Directions for this task
Count every line in the records below that contains the string "defined". Report that number alone.

Records shown
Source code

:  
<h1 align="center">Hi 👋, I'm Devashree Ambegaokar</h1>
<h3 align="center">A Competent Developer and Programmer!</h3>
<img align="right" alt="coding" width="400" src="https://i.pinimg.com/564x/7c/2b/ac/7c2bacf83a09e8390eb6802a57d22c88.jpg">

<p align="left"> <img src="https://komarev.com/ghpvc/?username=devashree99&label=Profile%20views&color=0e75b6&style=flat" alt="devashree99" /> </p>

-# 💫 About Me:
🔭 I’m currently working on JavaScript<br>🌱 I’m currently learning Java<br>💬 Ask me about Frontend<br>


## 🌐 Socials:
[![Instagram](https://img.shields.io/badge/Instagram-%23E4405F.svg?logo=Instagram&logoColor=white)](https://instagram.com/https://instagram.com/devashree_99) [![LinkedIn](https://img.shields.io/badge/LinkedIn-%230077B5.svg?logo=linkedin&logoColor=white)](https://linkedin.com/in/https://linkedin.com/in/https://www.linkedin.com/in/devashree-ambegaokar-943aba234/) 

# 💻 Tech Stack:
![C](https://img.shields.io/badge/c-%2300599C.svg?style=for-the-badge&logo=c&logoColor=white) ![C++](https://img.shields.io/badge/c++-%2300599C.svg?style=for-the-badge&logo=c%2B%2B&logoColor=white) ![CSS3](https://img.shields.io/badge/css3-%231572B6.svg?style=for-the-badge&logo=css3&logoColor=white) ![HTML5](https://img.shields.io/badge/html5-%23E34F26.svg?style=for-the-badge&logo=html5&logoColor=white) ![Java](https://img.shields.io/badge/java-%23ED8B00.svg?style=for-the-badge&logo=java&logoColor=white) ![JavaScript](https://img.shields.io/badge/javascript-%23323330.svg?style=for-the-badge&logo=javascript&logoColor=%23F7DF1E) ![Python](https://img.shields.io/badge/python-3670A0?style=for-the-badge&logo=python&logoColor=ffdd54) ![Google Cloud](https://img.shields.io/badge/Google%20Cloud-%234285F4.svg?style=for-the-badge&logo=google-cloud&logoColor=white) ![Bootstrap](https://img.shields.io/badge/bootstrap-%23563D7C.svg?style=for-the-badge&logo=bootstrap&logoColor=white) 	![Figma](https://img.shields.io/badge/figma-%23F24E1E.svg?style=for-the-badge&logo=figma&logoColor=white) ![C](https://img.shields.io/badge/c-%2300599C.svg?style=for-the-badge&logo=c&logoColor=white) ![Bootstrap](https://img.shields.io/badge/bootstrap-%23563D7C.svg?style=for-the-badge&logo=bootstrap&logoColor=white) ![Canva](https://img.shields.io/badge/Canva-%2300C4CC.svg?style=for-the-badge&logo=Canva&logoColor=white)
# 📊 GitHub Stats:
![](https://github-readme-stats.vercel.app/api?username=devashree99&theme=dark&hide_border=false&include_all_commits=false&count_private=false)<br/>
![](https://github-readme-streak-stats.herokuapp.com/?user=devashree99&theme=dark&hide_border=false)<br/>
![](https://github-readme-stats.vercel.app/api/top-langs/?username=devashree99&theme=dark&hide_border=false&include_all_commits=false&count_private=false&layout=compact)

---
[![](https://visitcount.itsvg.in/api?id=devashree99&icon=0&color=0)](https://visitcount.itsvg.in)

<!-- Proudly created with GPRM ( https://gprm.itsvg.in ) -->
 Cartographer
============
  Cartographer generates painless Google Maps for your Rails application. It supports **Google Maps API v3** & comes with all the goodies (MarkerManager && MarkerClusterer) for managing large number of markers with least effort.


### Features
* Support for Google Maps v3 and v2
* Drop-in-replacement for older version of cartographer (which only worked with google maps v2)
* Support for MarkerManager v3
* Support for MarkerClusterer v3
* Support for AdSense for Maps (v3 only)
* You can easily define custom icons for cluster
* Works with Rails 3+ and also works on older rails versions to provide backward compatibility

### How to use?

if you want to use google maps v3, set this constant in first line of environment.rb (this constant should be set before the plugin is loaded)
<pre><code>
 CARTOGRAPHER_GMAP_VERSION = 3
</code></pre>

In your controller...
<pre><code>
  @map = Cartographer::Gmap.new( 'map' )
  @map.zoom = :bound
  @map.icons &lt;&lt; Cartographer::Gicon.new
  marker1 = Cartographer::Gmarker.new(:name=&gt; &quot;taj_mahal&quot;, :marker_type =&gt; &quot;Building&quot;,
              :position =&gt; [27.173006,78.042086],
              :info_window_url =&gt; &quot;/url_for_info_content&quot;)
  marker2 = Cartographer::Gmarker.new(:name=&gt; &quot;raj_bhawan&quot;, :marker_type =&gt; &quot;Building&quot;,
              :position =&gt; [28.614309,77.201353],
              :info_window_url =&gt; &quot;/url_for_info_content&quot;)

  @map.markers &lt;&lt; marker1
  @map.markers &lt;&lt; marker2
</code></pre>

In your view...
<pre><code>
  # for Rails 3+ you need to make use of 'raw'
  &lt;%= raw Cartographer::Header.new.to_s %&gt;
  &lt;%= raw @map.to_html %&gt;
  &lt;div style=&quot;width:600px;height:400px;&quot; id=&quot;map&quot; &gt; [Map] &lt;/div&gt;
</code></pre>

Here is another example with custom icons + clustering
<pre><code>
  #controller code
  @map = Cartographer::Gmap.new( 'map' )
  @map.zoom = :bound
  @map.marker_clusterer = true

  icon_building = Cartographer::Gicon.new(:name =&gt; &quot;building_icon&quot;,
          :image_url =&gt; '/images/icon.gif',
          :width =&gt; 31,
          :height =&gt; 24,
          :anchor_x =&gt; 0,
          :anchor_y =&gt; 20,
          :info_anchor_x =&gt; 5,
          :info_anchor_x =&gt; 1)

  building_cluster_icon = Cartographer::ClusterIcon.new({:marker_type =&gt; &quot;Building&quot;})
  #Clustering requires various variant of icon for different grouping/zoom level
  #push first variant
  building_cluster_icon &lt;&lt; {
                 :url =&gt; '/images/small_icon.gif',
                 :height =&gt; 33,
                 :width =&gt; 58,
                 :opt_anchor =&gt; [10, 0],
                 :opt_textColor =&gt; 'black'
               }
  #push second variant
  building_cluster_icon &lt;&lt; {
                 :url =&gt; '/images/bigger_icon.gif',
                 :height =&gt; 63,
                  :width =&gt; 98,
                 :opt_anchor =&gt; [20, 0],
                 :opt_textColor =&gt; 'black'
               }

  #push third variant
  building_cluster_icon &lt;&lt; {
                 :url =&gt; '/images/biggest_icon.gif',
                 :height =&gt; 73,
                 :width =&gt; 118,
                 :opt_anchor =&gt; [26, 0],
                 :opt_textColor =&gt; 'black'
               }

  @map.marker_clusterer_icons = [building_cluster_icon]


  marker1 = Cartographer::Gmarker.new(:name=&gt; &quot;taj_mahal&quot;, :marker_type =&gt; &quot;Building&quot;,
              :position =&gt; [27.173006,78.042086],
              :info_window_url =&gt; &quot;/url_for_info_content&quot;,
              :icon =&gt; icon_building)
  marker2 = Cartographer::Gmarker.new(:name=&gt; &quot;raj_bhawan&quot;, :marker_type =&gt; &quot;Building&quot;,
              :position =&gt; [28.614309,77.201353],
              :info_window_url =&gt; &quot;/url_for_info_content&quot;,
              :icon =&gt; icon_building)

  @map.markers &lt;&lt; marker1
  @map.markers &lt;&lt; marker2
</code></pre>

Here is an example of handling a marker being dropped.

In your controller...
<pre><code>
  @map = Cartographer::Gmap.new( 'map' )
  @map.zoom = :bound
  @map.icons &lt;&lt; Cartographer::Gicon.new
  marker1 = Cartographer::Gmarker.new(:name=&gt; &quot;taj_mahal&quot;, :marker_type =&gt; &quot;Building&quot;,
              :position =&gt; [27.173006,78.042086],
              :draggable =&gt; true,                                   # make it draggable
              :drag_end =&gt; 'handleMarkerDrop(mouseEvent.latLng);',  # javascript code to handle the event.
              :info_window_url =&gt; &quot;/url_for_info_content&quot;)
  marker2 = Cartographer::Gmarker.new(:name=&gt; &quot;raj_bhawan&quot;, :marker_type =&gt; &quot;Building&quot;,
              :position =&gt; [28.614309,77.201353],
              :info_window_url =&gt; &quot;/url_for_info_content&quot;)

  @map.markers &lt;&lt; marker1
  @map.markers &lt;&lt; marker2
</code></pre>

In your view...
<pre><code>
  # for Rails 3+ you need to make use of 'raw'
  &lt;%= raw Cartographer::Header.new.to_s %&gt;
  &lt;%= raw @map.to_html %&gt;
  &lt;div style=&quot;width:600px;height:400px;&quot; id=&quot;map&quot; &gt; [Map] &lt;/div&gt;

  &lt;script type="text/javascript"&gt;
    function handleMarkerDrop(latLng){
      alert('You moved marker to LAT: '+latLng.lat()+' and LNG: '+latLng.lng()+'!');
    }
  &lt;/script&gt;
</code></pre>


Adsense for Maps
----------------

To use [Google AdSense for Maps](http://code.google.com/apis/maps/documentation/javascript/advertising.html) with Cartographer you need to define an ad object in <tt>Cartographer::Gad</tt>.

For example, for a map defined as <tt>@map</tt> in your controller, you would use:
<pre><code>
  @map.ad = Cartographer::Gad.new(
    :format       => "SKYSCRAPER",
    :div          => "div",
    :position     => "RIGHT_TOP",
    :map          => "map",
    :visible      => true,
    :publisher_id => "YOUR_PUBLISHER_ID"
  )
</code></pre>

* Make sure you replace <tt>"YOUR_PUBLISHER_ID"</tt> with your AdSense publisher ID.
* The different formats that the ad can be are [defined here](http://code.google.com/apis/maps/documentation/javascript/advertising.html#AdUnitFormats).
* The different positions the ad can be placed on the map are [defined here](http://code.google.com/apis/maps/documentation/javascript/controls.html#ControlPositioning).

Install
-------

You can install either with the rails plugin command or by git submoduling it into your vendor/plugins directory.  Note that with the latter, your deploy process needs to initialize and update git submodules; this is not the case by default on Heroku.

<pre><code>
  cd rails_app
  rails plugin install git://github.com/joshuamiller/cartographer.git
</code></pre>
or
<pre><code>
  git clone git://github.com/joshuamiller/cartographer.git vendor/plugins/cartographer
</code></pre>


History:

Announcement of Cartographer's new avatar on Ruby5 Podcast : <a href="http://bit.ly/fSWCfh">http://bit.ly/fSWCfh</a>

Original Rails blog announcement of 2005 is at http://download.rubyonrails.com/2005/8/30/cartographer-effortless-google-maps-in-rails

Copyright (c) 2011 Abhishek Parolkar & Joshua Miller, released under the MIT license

Response area
3